[Document images with source code]
=== Begin Enclosure ===
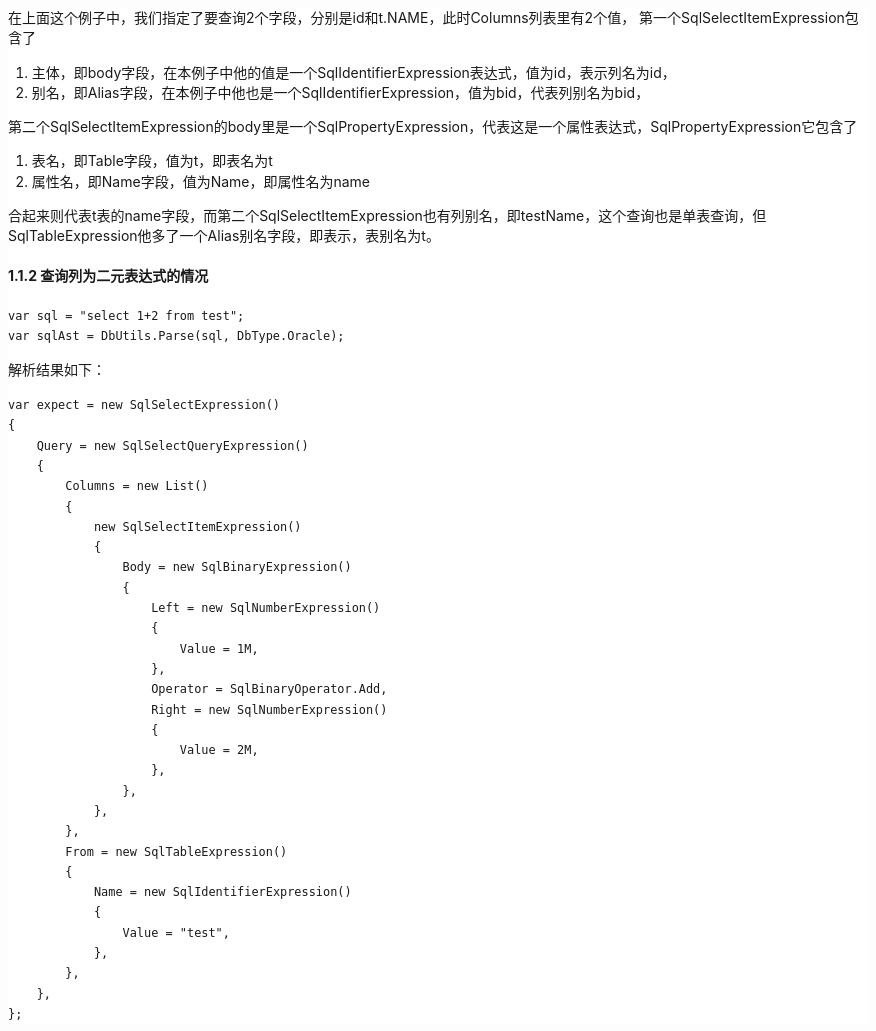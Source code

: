 在上面这个例子中，我们指定了要查询2个字段，分别是id和t.NAME，此时Columns列表里有2个值，
第一个SqlSelectItemExpression包含了


1. 主体，即body字段，在本例子中他的值是一个SqlIdentifierExpression表达式，值为id，表示列名为id，
2. 别名，即Alias字段，在本例子中他也是一个SqlIdentifierExpression，值为bid，代表列别名为bid，


第二个SqlSelectItemExpression的body里是一个SqlPropertyExpression，代表这是一个属性表达式，SqlPropertyExpression它包含了


1. 表名，即Table字段，值为t，即表名为t
2. 属性名，即Name字段，值为Name，即属性名为name


合起来则代表t表的name字段，而第二个SqlSelectItemExpression也有列别名，即testName，这个查询也是单表查询，但SqlTableExpression他多了一个Alias别名字段，即表示，表别名为t。


#### 1\.1\.2 查询列为二元表达式的情况



```
var sql = "select 1+2 from test";
var sqlAst = DbUtils.Parse(sql, DbType.Oracle);

```

解析结果如下：



```
var expect = new SqlSelectExpression()
{
    Query = new SqlSelectQueryExpression()
    {
        Columns = new List()
        {
            new SqlSelectItemExpression()
            {
                Body = new SqlBinaryExpression()
                {
                    Left = new SqlNumberExpression()
                    {
                        Value = 1M,
                    },
                    Operator = SqlBinaryOperator.Add,
                    Right = new SqlNumberExpression()
                    {
                        Value = 2M,
                    },
                },
            },
        },
        From = new SqlTableExpression()
        {
            Name = new SqlIdentifierExpression()
            {
                Value = "test",
            },
        },
    },
};

```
=== End Enclosure ===
Scan the lines above, and whenever one holds the string "SqlNumberExpression", copy it.

- RESPONSE:
                    Left = new SqlNumberExpression()
                    Right = new SqlNumberExpression()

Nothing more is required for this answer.